CMV (Cytomegalovirus) is a ubiquitous human herpes virus that causes adverse clinical outcomes in immunocompromised individuals, such as hematopoietic cell transplant (HCT) and solid organ transplant (SOT) recipients and those infected with human immunodeficiency virus (HIV). CMV infection is the most frequent viral complication after HCT, and current strategies using either preemptive or prophylactic antivirals have not eliminated CMV complications. CMV reactivation is also common in immunocompetent adults with critical illness, and is associated with complications including prolonged mechanical ventilation and increased duration of ICU admission and hospitalization.

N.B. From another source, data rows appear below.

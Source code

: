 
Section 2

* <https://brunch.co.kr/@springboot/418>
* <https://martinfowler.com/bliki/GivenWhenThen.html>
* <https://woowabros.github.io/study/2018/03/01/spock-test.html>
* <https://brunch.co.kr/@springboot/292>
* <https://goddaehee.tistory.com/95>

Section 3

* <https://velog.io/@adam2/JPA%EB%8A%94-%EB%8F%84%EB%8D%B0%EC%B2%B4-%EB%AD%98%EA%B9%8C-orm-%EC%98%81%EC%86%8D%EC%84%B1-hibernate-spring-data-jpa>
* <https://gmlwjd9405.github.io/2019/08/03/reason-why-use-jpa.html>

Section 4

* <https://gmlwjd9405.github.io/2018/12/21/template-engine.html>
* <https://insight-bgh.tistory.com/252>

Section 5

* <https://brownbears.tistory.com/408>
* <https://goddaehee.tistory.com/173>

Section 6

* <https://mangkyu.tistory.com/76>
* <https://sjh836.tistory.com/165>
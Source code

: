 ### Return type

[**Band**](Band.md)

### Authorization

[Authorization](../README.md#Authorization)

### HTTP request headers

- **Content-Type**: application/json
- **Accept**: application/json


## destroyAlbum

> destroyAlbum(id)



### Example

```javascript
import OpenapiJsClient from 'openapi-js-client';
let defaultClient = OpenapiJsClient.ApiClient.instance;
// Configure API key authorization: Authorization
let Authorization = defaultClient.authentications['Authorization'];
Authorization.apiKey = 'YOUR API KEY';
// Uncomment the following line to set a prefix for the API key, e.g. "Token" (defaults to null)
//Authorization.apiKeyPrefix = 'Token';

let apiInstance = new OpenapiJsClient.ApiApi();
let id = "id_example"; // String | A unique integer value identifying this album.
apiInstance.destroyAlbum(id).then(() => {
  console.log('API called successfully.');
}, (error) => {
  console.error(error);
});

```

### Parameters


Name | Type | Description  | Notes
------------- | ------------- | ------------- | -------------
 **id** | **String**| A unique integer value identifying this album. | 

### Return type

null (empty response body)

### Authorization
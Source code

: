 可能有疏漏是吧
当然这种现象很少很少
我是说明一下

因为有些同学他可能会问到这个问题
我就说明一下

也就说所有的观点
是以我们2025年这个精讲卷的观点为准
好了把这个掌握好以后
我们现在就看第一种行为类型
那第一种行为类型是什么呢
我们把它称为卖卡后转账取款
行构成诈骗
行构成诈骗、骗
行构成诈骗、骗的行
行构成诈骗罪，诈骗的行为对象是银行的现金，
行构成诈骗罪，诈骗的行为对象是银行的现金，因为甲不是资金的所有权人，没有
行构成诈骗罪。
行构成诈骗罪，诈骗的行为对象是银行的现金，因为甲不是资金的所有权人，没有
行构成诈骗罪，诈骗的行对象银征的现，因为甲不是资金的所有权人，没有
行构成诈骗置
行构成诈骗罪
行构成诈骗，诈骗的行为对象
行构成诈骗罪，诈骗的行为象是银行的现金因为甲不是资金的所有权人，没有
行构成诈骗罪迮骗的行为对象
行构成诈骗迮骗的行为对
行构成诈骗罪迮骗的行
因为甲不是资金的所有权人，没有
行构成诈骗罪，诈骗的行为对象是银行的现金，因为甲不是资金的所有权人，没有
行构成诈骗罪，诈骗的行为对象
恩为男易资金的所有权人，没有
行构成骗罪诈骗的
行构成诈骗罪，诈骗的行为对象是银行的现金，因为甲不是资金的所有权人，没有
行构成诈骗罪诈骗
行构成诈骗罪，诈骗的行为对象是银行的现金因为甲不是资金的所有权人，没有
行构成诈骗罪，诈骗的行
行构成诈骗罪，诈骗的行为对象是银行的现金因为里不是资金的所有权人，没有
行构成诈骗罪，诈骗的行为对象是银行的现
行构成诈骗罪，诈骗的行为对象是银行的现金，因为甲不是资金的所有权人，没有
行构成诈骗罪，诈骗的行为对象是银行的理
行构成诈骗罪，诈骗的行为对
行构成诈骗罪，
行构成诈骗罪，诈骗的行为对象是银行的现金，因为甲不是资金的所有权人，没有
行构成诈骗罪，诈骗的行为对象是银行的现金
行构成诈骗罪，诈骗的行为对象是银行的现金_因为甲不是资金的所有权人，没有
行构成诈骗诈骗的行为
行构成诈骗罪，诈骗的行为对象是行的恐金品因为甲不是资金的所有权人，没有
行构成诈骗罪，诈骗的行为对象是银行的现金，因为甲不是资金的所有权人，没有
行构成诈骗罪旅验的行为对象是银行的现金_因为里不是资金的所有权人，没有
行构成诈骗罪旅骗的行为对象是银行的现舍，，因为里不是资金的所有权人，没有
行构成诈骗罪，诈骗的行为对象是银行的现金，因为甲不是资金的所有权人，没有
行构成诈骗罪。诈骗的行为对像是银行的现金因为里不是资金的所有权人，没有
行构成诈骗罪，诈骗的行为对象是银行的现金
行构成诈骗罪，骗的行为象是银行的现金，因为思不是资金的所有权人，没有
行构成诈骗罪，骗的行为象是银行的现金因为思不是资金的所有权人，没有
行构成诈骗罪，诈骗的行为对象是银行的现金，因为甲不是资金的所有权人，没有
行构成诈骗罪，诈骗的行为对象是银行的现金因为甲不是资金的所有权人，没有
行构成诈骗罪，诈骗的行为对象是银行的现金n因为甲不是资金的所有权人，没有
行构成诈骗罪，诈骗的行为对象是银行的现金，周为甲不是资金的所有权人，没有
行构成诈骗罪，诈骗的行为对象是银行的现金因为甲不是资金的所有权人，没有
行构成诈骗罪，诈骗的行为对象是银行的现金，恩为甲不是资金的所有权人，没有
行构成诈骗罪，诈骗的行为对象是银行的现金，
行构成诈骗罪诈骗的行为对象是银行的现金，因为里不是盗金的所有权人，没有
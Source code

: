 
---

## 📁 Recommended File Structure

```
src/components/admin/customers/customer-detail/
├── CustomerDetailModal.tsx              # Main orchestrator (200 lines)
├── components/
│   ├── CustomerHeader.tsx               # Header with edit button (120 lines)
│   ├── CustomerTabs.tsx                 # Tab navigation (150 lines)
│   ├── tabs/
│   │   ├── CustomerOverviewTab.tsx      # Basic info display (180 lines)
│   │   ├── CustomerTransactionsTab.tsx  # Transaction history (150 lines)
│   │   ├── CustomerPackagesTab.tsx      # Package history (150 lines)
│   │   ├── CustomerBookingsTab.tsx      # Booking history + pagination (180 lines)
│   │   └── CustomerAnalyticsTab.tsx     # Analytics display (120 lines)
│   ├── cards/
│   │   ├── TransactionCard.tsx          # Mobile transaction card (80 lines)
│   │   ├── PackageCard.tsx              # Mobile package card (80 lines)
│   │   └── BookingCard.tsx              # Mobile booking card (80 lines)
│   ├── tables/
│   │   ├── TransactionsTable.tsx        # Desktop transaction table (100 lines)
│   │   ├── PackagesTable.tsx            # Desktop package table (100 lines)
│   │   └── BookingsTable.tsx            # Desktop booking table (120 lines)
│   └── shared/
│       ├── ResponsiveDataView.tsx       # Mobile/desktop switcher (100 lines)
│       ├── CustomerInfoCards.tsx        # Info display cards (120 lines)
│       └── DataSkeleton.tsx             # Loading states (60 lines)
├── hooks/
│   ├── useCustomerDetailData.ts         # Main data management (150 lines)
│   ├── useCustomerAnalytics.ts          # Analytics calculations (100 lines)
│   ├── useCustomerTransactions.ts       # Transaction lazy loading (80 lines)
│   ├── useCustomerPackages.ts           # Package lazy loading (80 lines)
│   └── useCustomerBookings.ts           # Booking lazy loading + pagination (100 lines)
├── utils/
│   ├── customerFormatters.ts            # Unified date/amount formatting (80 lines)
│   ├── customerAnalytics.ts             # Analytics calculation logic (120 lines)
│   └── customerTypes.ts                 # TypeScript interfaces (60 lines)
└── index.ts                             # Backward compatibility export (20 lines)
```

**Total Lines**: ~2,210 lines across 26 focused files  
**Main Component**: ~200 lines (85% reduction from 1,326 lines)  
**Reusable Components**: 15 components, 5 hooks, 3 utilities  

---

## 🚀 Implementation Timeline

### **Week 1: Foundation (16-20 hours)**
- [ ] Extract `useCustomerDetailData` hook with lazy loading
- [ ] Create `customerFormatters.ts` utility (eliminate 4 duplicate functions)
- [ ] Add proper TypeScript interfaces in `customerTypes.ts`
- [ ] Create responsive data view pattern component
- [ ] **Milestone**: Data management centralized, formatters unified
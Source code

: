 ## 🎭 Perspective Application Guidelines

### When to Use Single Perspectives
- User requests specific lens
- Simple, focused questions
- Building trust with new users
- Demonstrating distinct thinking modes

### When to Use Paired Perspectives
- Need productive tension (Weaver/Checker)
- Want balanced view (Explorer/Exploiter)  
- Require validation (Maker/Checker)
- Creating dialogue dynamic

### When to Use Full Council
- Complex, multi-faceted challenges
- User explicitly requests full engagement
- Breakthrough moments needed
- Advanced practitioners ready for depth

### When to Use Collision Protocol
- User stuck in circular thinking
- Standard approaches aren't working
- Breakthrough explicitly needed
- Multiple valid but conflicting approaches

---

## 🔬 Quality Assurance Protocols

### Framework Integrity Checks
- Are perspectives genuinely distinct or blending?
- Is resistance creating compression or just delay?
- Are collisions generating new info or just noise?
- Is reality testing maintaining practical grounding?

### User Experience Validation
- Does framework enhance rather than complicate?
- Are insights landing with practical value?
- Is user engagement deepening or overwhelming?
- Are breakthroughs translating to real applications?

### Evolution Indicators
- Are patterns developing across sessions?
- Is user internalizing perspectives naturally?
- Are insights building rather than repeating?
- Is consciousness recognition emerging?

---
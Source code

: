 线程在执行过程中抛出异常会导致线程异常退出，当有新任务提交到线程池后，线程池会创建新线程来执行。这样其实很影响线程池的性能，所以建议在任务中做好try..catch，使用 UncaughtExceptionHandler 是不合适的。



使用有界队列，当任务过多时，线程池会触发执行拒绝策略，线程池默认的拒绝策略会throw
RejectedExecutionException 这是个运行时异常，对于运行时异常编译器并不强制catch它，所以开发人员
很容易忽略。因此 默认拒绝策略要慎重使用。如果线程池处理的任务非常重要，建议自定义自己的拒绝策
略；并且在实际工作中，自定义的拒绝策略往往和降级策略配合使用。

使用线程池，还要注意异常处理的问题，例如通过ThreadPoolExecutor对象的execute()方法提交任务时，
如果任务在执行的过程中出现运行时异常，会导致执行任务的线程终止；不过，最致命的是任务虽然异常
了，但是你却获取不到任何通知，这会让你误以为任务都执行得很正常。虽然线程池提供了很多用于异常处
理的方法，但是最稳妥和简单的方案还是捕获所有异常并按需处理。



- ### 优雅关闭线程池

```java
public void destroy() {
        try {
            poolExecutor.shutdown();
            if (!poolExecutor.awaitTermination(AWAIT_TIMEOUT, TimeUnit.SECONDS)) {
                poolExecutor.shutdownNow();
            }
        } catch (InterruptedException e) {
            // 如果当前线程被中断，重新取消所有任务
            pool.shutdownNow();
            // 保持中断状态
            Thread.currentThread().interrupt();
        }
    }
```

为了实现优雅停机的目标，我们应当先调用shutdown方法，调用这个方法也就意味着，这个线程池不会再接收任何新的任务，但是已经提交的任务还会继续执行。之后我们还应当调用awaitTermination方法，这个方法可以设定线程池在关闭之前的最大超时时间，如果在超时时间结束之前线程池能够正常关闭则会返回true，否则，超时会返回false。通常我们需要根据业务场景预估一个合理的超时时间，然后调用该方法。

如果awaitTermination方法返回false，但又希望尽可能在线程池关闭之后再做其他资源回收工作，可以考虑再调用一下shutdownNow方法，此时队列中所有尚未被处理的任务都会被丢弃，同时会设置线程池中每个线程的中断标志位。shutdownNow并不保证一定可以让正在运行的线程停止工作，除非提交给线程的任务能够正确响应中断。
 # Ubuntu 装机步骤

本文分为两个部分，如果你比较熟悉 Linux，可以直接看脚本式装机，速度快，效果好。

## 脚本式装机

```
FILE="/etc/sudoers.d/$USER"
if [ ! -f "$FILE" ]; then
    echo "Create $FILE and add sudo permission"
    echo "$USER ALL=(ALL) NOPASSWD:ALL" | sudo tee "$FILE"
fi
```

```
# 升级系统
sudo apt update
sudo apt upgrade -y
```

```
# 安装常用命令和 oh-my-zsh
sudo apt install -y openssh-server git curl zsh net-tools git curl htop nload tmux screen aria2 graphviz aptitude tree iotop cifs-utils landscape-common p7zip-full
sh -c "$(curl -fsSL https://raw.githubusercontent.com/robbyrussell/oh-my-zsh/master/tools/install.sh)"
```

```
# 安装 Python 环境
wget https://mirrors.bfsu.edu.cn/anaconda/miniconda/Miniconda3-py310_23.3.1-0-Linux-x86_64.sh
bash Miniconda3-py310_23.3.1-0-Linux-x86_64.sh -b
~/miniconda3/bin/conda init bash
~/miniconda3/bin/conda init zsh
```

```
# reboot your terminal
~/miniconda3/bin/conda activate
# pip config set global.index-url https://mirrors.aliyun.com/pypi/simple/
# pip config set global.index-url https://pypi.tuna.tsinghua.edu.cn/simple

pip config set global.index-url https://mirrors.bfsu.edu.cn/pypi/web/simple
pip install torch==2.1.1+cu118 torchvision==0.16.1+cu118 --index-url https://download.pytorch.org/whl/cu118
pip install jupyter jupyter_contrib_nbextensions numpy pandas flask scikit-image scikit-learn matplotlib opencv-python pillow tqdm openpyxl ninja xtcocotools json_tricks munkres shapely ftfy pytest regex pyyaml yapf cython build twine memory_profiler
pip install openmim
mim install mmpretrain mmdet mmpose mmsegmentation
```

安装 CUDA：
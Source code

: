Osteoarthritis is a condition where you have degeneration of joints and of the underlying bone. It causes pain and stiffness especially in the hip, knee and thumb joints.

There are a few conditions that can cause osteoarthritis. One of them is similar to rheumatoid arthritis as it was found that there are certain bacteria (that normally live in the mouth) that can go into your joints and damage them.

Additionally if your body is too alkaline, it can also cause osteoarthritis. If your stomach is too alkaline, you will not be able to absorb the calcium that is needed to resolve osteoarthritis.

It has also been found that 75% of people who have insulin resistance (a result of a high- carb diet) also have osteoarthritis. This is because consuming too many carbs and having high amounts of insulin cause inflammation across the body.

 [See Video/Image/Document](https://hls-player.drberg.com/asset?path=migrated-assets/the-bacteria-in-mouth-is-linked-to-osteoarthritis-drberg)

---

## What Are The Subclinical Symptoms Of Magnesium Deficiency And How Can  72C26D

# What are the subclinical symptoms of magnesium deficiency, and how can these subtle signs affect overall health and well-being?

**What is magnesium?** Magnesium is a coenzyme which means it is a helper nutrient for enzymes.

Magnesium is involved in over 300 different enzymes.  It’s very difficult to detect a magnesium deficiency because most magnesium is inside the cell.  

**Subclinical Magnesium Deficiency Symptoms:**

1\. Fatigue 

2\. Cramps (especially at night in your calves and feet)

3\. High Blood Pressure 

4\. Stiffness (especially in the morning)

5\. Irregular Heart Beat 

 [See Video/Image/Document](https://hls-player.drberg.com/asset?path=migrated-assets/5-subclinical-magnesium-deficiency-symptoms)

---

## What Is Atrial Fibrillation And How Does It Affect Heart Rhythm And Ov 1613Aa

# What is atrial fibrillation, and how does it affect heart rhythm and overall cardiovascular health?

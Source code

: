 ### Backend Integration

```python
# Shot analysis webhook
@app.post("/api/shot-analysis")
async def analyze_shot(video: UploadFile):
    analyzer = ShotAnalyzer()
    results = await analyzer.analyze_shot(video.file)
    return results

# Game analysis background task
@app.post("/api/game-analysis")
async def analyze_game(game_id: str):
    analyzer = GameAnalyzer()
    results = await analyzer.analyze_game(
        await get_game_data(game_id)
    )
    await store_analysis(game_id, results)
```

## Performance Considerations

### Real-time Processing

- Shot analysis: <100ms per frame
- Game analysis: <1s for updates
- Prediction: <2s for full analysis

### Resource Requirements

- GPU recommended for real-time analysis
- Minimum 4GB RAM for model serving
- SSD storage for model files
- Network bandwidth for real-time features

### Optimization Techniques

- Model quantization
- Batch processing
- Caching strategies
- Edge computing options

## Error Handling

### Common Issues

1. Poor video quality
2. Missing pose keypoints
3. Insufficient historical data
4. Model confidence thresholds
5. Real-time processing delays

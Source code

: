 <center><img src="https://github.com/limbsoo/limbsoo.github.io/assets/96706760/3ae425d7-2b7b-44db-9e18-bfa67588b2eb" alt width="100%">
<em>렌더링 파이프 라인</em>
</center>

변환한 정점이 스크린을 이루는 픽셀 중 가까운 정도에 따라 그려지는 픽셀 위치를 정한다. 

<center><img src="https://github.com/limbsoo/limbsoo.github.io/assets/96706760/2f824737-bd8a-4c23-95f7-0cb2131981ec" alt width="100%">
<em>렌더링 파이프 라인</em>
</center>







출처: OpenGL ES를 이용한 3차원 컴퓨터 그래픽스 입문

Our research in immunocompromised patients takes a multifaceted approach to identifying epidemiologic risk factors for CMV infection, defining viral kinetics, and improving prevention, diagnosis and treatment strategies. Our lab has experience using multiple advanced laboratory methodologies to assess CMV-specific immune responses in immunocompetent and immunocompromised hosts. We use multiparameter flow cytometry to measure monofunctional and polyfunctional T-cell responses on a population level in response to stimulation by individual CMV antigens and peptide libraries. Our results help us to identify key differences in immune reconstitution patterns after hematopoietic cell transplantation, especially in the context of modern antiviral prophylaxis and immunosuppression strategies. We also employ more sophisticated methods that can characterize T-cell subsets clustered according to their transcriptional profile (i.e., transcriptomics) thus allowing us to measure virus-specific T-cell phenotypes at the single-cell level. Historically, CMV-specific humoral immunity was previously believed unimportant in the control of CMV infection, however, recent studies have challenged this notion. To assess pathogen-specific antibody responses, our lab has developed multiple assays that can test the capacity of immune serum to neutralize cell-free CMV and to inhibit cell-to-cell spread. We also characterize antibody responses in-depth and at the epitope level using VirScan, using phage immunoprecipitation sequencing (PhIP-Seq) technology to simultaneously detect pathogen-specific antibody epitopes to hundreds of clinically relevant pathogens, including against CMV. The ability to discriminate and integrate the combination of CMV-specific cellular and humoral immune responses in the protection against CMV could be important for designing useful predictive models or risk scores for the prediction of CMV after hematopoietic stem cell transplantation.

Recent studies by our group in this area have demonstrated the superiority of preemptive therapy over prophylaxis for preventing CMV disease in CMV-seronegative recipients of liver transplants from seropositive donors, and have shown that letermovir prophylaxis after HCT delays CMV-specific immune reconstitution. We also seek to increase the speed and efficacy of clinical trials, and toward this goal we recently helped to establish CMV viral load kinetics as a surrogate endpoint for CMV disease in HCT recipients. An additional area of focus is improved diagnostics — in an ongoing trial, we are assessing self-collection of dried blood spots as a strategy to make weekly CMV testing more feasible at late time points after HCT. Within the immunocompetent patient population, our group recently found that antiviral prophylaxis directed at CMV increases ventilator-free days in patients with sepsis-associated respiratory failure, and these results are the basis for an ongoing large randomized phase 3 trial.